Alpha Servers
Rob Urban

I'm trying to configure an ES40 (not sure if model 1 or 2) for use in a TruCluster via the serial console. Unfortunately access to hardware is problematic (15-minute walk, request access-card for machine-room).  The following happens:

I power on the machine, it successuflly goes through initialization, and finally arrives at SRM prompt "P00>>>". I can type commands etc, all looks OK.  A while later I go back to that terminal and there is no response.  Because of access problems, I don't know at this point what the system display is saying.  I can get to the RMC console and that works fine. "status" and "env" both produce results that one would expect for a healthy system, with the possible exception that the last alert was "AC loss", as you can see below. Also "show power" at SRM console shows no problems. SInce I don't yet have Tru64 running on this machine, I don't know if only the console is failing, or it the console is just a symtom...

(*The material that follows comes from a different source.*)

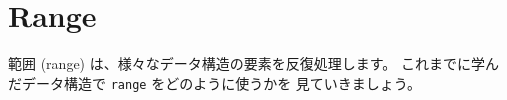 \section{Range}

範囲 (range) は、様々なデータ構造の要素を反復処理します。 これまでに学んだデータ構造で \texttt{range} をどのように使うかを 見ていきましょう。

I upgraded the Firmware to 7.2-1.


if I use the RMC function "reset" to re-init the system, the SRC console "wakes up" again for a while, until the next time it decides to die.  The timing seems to be unpredictable.


A RMC "halt in", "halt out" does not help.  I have cleared the last RMC alert and am waiting for the next console death.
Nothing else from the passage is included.